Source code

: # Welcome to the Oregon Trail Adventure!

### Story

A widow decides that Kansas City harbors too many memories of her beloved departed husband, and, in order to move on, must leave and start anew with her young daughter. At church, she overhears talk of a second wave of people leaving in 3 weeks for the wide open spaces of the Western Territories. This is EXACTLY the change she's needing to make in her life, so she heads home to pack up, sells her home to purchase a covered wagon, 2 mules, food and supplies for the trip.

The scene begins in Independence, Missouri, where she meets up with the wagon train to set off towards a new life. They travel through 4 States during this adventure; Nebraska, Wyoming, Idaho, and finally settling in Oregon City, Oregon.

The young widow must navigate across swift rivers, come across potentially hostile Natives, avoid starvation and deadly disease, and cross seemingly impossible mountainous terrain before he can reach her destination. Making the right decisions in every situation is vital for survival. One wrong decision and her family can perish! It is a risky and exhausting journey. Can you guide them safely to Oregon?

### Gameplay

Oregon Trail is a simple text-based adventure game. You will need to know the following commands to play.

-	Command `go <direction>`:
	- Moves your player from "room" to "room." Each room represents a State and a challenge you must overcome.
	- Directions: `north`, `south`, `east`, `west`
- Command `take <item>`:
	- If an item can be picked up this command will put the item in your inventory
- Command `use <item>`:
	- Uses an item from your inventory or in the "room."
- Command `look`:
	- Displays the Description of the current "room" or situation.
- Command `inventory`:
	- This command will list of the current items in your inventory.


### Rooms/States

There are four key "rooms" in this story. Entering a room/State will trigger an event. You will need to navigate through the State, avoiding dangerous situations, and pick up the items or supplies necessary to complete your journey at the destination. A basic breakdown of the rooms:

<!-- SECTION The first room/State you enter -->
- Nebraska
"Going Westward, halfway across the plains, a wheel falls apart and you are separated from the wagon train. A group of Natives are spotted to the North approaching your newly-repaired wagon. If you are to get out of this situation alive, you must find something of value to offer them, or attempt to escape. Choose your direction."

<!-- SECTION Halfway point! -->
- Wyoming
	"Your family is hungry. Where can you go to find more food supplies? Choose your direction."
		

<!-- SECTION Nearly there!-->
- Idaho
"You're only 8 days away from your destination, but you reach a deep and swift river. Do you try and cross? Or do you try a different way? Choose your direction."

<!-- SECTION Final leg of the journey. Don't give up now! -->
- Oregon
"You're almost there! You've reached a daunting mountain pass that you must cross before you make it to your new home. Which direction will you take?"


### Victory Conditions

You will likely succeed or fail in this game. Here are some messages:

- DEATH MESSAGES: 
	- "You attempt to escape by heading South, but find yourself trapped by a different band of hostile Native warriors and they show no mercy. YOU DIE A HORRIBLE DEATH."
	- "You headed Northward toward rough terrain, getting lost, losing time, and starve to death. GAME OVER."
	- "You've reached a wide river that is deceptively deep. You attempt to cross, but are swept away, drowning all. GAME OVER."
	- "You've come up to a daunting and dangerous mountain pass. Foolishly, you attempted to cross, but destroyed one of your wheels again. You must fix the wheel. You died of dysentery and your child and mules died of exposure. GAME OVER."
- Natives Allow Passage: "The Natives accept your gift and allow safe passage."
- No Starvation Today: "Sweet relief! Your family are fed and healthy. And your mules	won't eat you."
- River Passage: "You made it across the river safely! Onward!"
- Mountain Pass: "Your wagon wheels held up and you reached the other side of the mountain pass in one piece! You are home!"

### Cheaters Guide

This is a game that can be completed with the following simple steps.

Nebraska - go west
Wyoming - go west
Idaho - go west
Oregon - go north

= Assignment =
Please reproduce all of the material exactly.

= Result below =
Source code

: # Welcome to the Oregon Trail Adventure!

### Story

A widow decides that Kansas City harbors too many memories of her beloved departed husband, and, in order to move on, must leave and start anew with her young daughter. At church, she overhears talk of a second wave of people leaving in 3 weeks for the wide open spaces of the Western Territories. This is EXACTLY the change she's needing to make in her life, so she heads home to pack up, sells her home to purchase a covered wagon, 2 mules, food and supplies for the trip.

The scene begins in Independence, Missouri, where she meets up with the wagon train to set off towards a new life. They travel through 4 States during this adventure; Nebraska, Wyoming, Idaho, and finally settling in Oregon City, Oregon.

The young widow must navigate across swift rivers, come across potentially hostile Natives, avoid starvation and deadly disease, and cross seemingly impossible mountainous terrain before he can reach her destination. Making the right decisions in every situation is vital for survival. One wrong decision and her family can perish! It is a risky and exhausting journey. Can you guide them safely to Oregon?

### Gameplay

Oregon Trail is a simple text-based adventure game. You will need to know the following commands to play.

-	Command `go <direction>`:
	- Moves your player from "room" to "room." Each room represents a State and a challenge you must overcome.
	- Directions: `north`, `south`, `east`, `west`
- Command `take <item>`:
	- If an item can be picked up this command will put the item in your inventory
- Command `use <item>`:
	- Uses an item from your inventory or in the "room."
- Command `look`:
	- Displays the Description of the current "room" or situation.
- Command `inventory`:
	- This command will list of the current items in your inventory.


### Rooms/States

There are four key "rooms" in this story. Entering a room/State will trigger an event. You will need to navigate through the State, avoiding dangerous situations, and pick up the items or supplies necessary to complete your journey at the destination. A basic breakdown of the rooms:

<!-- SECTION The first room/State you enter -->
- Nebraska
"Going Westward, halfway across the plains, a wheel falls apart and you are separated from the wagon train. A group of Natives are spotted to the North approaching your newly-repaired wagon. If you are to get out of this situation alive, you must find something of value to offer them, or attempt to escape. Choose your direction."

<!-- SECTION Halfway point! -->
- Wyoming
	"Your family is hungry. Where can you go to find more food supplies? Choose your direction."
		

<!-- SECTION Nearly there!-->
- Idaho
"You're only 8 days away from your destination, but you reach a deep and swift river. Do you try and cross? Or do you try a different way? Choose your direction."

<!-- SECTION Final leg of the journey. Don't give up now! -->
- Oregon
"You're almost there! You've reached a daunting mountain pass that you must cross before you make it to your new home. Which direction will you take?"


### Victory Conditions

You will likely succeed or fail in this game. Here are some messages:

- DEATH MESSAGES: 
	- "You attempt to escape by heading South, but find yourself trapped by a different band of hostile Native warriors and they show no mercy. YOU DIE A HORRIBLE DEATH."
	- "You headed Northward toward rough terrain, getting lost, losing time, and starve to death. GAME OVER."
	- "You've reached a wide river that is deceptively deep. You attempt to cross, but are swept away, drowning all. GAME OVER."
	- "You've come up to a daunting and dangerous mountain pass. Foolishly, you attempted to cross, but destroyed one of your wheels again. You must fix the wheel. You died of dysentery and your child and mules died of exposure. GAME OVER."
- Natives Allow Passage: "The Natives accept your gift and allow safe passage."
- No Starvation Today: "Sweet relief! Your family are fed and healthy. And your mules	won't eat you."
- River Passage: "You made it across the river safely! Onward!"
- Mountain Pass: "Your wagon wheels held up and you reached the other side of the mountain pass in one piece! You are home!"

### Cheaters Guide

This is a game that can be completed with the following simple steps.

Nebraska - go west
Wyoming - go west
Idaho - go west
Oregon - go north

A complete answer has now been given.